§ Directions
From the line holding "function newZero = chooseNewZero(zPlus, zMinus, zero)" through the line holding "to an underlying" below, write out every line exactly; include both of those lines and drop the pictures.

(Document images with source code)
- - -
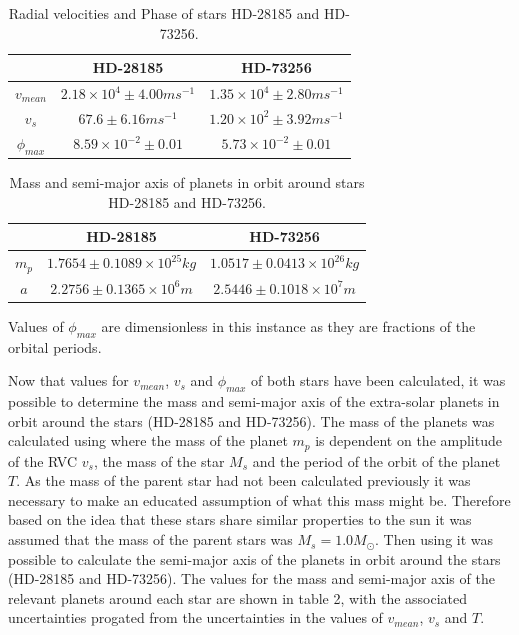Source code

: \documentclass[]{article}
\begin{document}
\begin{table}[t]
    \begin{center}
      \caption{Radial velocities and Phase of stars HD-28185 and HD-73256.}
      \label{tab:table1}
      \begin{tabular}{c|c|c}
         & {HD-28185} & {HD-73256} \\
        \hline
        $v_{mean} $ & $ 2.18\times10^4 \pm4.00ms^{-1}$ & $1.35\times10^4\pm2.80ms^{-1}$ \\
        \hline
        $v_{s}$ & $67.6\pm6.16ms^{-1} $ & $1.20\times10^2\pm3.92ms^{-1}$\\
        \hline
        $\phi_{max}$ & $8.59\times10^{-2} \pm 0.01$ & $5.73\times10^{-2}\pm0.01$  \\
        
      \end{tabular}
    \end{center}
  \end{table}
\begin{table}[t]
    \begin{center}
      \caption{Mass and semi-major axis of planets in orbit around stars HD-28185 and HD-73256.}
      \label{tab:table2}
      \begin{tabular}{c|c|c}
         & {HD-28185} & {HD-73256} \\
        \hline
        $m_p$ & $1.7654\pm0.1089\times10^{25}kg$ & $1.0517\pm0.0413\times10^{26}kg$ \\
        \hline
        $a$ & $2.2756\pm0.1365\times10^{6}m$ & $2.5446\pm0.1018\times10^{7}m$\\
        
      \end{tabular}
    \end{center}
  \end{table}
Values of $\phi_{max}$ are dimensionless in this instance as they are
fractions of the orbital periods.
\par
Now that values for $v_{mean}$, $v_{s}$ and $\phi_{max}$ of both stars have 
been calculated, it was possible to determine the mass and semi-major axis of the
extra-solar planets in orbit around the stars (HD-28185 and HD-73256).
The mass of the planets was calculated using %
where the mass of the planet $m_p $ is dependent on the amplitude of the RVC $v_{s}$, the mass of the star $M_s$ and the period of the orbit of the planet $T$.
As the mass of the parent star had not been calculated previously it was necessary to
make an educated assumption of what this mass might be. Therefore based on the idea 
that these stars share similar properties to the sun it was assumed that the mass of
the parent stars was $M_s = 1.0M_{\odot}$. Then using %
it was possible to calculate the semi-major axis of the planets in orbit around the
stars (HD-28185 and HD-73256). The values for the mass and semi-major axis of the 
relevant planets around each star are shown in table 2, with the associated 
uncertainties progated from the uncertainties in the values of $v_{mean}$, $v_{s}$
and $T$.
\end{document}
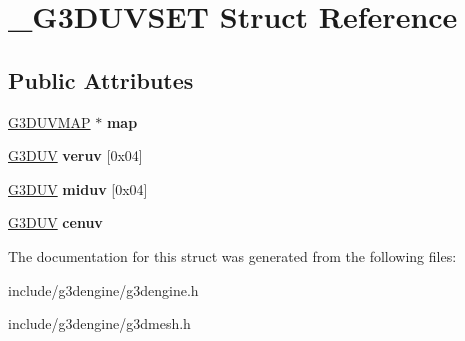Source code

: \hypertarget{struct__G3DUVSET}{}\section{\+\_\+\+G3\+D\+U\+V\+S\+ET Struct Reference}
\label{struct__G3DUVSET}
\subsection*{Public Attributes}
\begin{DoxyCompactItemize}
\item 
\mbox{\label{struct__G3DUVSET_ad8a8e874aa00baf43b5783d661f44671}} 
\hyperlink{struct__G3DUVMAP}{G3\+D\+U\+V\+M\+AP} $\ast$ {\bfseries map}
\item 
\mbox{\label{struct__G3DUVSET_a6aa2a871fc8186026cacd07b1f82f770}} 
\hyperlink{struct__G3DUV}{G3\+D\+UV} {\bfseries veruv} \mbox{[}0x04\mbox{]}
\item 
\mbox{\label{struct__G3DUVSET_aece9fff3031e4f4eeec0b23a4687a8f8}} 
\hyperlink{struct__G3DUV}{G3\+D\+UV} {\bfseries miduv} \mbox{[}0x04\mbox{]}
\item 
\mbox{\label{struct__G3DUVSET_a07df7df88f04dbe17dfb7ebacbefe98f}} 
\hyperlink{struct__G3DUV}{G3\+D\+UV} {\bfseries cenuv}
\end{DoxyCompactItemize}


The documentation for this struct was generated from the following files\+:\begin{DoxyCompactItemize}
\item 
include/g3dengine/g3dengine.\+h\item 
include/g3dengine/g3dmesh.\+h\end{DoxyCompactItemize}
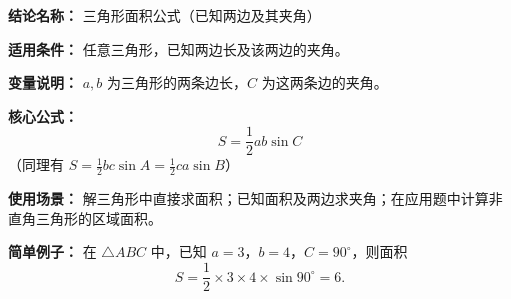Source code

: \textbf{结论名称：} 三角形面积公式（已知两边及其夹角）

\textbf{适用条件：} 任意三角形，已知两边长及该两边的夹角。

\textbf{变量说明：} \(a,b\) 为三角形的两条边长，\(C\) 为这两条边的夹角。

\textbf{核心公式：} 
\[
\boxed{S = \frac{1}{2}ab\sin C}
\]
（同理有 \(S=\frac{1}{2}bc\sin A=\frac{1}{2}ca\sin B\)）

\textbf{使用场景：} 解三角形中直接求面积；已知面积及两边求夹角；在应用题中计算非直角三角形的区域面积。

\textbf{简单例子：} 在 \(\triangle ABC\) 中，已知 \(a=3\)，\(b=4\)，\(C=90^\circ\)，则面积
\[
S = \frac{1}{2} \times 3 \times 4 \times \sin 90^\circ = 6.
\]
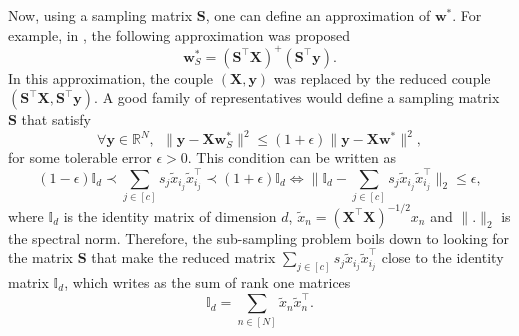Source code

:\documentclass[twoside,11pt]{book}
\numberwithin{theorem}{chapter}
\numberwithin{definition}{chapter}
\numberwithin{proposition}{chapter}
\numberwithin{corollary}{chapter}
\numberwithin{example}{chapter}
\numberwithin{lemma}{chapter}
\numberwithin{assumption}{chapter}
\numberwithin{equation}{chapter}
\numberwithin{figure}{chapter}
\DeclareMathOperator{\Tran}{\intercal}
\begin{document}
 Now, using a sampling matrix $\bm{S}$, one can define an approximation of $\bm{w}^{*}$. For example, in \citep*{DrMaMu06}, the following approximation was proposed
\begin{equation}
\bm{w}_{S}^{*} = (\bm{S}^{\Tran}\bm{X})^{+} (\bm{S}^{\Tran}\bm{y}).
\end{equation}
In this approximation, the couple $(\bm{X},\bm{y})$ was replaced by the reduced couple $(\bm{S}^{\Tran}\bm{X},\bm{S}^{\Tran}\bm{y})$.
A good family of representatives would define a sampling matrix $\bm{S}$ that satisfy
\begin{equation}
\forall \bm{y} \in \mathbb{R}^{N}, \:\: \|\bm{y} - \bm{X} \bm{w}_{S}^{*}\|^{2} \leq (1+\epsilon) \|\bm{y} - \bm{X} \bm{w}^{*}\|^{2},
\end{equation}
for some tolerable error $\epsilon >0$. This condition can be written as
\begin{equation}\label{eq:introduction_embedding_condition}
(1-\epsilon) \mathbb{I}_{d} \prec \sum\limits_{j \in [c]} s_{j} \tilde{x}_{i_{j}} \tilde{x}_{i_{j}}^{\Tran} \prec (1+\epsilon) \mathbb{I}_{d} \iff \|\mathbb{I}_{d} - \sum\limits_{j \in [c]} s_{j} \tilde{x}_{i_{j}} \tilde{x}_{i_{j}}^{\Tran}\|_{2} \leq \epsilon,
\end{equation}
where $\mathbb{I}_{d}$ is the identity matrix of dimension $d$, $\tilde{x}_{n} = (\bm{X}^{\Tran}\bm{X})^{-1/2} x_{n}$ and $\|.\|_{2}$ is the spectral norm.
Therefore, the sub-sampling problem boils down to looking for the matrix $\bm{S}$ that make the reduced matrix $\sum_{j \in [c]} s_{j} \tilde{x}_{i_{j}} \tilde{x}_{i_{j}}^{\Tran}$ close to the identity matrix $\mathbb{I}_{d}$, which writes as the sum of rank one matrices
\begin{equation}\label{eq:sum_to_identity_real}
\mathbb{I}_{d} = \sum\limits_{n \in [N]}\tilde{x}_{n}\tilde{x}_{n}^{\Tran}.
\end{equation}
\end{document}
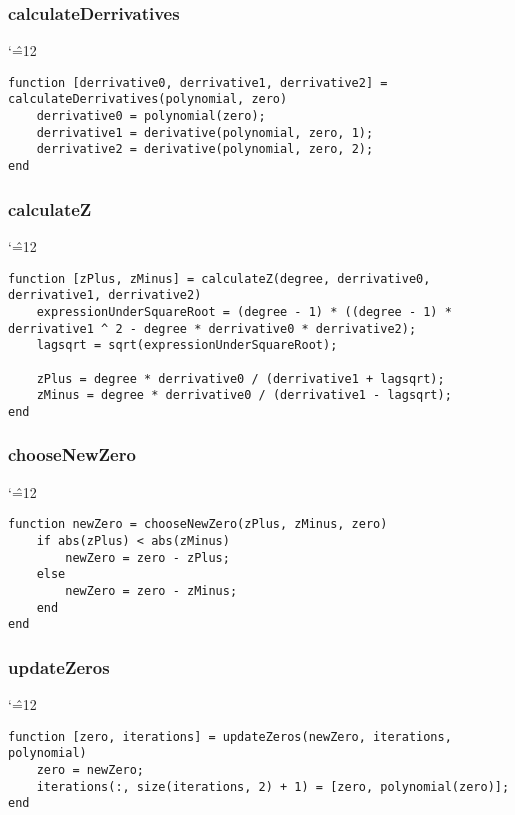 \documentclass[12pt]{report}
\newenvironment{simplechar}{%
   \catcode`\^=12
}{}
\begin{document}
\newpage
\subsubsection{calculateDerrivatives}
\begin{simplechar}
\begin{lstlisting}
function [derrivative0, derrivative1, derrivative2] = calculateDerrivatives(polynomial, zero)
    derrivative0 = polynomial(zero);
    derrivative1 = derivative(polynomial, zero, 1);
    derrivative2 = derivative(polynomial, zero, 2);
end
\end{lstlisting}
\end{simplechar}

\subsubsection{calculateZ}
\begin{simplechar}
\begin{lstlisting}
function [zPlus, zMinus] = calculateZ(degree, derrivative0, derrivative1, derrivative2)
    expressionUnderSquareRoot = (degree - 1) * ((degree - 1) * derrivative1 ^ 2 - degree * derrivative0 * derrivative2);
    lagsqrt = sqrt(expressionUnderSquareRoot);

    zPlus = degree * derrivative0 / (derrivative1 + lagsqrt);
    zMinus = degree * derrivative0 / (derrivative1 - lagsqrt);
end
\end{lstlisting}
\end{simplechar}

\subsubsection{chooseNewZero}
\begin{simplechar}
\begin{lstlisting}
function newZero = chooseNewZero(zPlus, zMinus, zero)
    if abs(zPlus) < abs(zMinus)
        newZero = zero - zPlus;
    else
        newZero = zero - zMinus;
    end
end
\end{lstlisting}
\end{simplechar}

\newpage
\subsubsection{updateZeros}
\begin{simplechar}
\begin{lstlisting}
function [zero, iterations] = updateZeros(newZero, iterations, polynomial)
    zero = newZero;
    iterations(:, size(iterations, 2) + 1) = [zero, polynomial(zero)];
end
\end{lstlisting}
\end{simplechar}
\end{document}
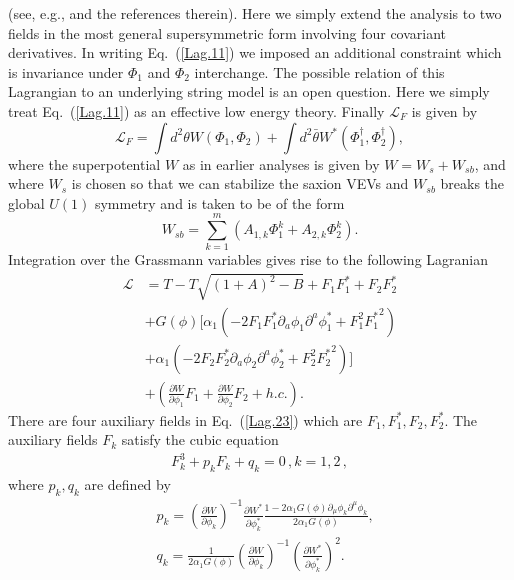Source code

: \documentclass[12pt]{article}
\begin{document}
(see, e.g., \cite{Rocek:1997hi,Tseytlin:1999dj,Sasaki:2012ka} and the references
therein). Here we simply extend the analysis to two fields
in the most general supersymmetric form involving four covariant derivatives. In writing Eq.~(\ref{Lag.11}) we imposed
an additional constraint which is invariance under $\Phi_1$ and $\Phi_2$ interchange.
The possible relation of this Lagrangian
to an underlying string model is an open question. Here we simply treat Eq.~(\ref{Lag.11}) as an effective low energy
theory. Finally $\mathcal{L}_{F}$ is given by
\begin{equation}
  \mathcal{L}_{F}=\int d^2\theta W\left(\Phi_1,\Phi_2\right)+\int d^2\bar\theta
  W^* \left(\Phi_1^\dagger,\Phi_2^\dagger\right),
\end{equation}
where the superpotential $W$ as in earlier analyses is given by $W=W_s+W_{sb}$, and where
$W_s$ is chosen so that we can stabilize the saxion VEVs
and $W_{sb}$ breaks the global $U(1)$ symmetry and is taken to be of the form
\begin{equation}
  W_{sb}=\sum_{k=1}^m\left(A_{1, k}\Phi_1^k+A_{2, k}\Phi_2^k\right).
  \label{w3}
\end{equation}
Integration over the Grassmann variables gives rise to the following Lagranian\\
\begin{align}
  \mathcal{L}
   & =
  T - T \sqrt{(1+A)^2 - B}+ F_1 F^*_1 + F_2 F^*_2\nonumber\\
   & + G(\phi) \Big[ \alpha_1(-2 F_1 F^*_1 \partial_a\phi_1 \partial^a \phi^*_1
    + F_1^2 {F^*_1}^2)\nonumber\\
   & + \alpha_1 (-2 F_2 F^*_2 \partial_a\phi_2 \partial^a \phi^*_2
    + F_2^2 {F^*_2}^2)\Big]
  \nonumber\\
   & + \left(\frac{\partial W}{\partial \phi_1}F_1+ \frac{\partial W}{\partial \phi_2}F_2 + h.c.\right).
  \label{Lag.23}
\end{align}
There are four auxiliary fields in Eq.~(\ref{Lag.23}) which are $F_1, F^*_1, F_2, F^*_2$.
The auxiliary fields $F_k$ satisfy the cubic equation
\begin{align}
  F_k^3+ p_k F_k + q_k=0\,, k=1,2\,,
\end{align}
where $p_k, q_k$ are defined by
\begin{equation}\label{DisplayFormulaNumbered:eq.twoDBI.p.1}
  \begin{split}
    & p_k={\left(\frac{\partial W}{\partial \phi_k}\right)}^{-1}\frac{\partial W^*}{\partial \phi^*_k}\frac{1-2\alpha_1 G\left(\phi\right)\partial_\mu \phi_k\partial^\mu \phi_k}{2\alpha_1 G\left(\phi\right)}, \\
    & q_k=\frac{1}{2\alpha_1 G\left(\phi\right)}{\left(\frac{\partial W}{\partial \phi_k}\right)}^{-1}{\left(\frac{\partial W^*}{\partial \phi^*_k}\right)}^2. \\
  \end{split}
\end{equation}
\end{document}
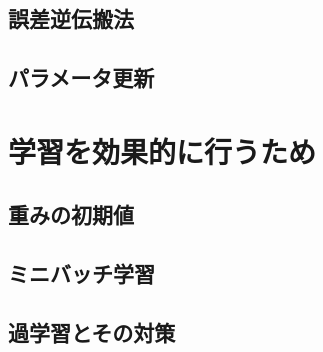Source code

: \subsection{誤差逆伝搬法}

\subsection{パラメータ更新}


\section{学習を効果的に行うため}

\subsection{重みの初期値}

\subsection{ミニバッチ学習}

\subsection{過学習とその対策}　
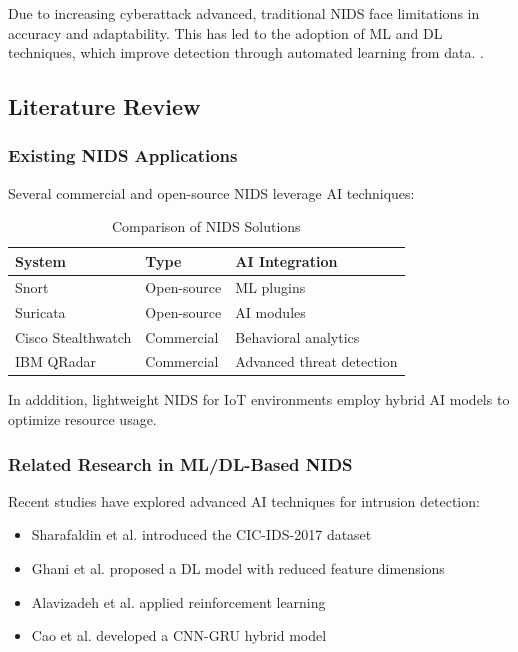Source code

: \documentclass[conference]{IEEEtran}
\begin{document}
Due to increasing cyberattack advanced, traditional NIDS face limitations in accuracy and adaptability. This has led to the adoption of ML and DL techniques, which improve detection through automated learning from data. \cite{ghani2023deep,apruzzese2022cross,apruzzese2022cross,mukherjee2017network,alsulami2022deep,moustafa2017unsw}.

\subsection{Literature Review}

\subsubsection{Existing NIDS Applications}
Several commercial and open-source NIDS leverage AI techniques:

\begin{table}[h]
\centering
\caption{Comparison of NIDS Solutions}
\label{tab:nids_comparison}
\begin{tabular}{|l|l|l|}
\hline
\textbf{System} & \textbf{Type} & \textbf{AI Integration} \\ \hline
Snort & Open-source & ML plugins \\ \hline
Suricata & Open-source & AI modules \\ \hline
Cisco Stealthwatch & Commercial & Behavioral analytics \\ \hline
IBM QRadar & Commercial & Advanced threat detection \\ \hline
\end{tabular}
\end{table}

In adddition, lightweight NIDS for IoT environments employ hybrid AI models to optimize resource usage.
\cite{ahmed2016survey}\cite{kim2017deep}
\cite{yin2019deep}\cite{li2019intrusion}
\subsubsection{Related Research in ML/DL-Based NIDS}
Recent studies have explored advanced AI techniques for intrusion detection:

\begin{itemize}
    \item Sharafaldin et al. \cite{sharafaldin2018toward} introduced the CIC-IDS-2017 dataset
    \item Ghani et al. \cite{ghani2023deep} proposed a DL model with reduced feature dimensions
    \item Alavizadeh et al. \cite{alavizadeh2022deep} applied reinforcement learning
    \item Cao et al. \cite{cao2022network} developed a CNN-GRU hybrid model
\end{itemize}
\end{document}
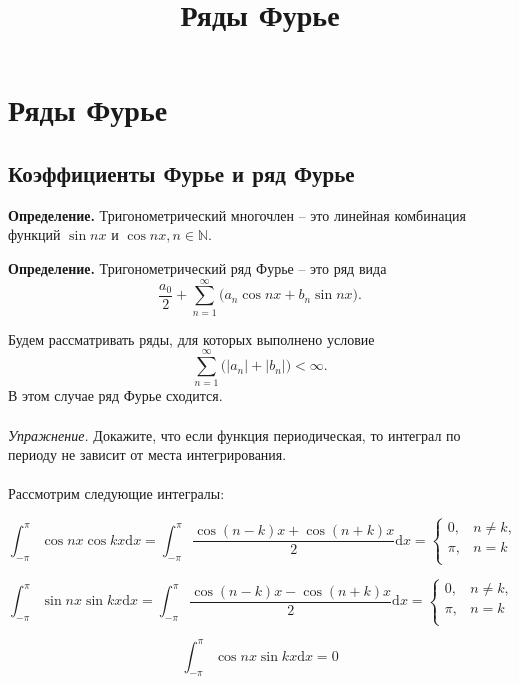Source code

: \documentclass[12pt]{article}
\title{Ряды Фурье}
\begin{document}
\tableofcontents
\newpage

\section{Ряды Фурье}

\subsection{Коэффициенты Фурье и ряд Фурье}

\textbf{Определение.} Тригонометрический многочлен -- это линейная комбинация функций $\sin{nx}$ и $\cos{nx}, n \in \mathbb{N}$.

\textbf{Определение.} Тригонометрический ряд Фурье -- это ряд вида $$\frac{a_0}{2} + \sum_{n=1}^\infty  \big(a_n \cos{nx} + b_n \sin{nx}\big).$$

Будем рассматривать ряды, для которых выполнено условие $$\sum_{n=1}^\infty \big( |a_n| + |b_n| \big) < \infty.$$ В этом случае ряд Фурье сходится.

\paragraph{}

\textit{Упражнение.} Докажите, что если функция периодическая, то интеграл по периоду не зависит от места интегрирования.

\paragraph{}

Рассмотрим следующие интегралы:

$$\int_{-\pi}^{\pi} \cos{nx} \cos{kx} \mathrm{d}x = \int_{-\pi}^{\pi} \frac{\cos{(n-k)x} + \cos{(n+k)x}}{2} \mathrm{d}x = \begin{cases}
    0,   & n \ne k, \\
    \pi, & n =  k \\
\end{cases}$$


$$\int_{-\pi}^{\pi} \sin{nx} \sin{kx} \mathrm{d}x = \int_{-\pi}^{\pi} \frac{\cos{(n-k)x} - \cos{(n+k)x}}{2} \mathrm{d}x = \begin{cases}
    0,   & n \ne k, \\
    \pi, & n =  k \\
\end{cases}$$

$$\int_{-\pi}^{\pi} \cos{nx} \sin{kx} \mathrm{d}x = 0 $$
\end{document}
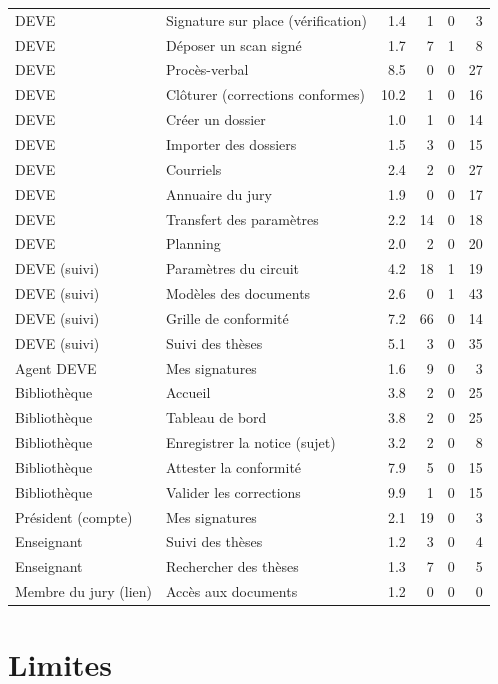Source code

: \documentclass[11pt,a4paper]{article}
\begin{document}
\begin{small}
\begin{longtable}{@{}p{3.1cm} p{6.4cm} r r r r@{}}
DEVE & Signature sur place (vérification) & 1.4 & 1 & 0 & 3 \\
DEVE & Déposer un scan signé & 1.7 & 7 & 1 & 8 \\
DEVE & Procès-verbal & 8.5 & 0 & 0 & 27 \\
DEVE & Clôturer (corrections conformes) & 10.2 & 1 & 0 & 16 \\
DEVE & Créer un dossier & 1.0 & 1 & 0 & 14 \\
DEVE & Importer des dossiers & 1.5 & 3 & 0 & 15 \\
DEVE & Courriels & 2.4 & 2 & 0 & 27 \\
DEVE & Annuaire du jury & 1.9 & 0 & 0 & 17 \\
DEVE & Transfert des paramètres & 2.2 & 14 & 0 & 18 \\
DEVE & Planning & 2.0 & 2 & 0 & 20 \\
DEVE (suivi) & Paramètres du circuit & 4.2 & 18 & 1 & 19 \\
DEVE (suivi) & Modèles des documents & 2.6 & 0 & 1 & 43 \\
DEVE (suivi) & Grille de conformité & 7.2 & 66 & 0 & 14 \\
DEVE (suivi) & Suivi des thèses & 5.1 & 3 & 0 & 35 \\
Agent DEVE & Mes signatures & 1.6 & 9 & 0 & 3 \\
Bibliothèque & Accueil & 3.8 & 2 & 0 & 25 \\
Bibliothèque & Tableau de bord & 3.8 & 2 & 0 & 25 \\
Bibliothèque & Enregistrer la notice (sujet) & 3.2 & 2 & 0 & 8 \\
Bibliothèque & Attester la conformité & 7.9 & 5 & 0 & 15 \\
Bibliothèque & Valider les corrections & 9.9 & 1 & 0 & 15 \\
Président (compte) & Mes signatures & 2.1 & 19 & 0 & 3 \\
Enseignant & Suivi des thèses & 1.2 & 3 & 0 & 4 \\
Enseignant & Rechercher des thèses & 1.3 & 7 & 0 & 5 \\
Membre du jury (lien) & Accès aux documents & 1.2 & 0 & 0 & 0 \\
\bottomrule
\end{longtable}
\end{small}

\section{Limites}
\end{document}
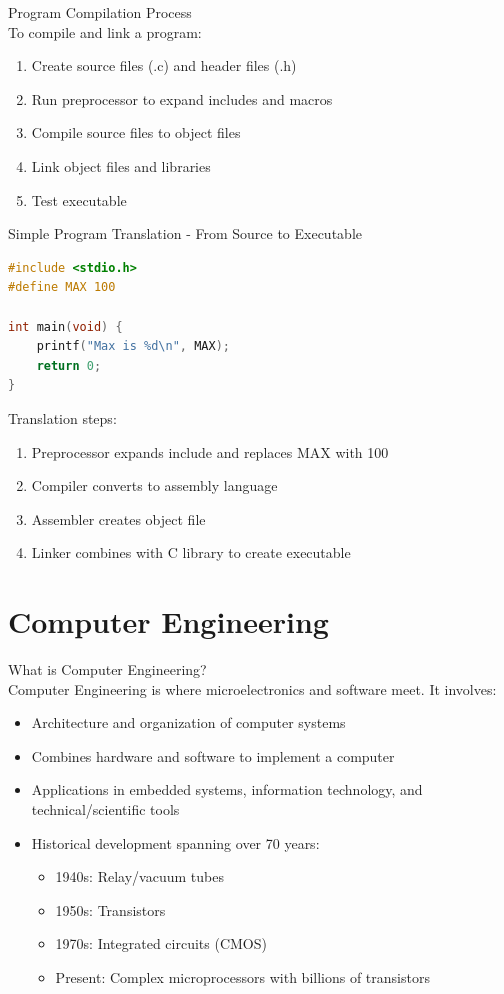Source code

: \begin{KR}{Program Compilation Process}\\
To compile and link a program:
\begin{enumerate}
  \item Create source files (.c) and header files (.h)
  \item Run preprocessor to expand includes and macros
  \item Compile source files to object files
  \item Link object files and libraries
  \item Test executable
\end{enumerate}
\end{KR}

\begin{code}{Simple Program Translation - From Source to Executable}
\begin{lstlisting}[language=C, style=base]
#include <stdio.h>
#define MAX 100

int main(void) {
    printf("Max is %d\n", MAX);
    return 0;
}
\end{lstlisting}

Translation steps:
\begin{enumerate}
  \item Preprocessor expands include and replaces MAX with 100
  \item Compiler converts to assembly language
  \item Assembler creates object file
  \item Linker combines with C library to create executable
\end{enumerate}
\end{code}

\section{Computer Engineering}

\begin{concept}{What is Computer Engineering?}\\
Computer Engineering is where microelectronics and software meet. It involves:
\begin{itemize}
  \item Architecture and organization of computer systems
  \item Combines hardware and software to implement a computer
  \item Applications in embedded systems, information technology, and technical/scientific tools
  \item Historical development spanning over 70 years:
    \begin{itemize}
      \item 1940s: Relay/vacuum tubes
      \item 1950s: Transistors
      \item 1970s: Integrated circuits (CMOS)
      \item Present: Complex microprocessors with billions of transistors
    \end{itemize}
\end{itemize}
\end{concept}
- - -
§ Expected answer
function newZero = chooseNewZero(zPlus, zMinus, zero)
    if abs(zPlus) < abs(zMinus)
        newZero = zero - zPlus;
    else
        newZero = zero - zMinus;
    end
end
\end{lstlisting}
\end{simplechar}

\newpage
\subsubsection{updateZeros}
\begin{simplechar}
\begin{lstlisting}
function [zero, iterations] = updateZeros(newZero, iterations, polynomial)
    zero = newZero;
    iterations(:, size(iterations, 2) + 1) = [zero, polynomial(zero)];
end
\end{lstlisting}
\end{simplechar}
\end{document}
Source code

: \documentclass[12pt]{article}
\begin{document}
(see, e.g., \cite{Rocek:1997hi,Tseytlin:1999dj,Sasaki:2012ka} and the references
therein). Here we simply extend the analysis to two fields
in the most general supersymmetric form involving four covariant derivatives. In writing Eq.~(\ref{Lag.11}) we imposed
an additional constraint which is invariance under $\Phi_1$ and $\Phi_2$ interchange.
The possible relation of this Lagrangian
to an underlying string model is an open question. Here we simply treat Eq.~(\ref{Lag.11}) as an effective low energy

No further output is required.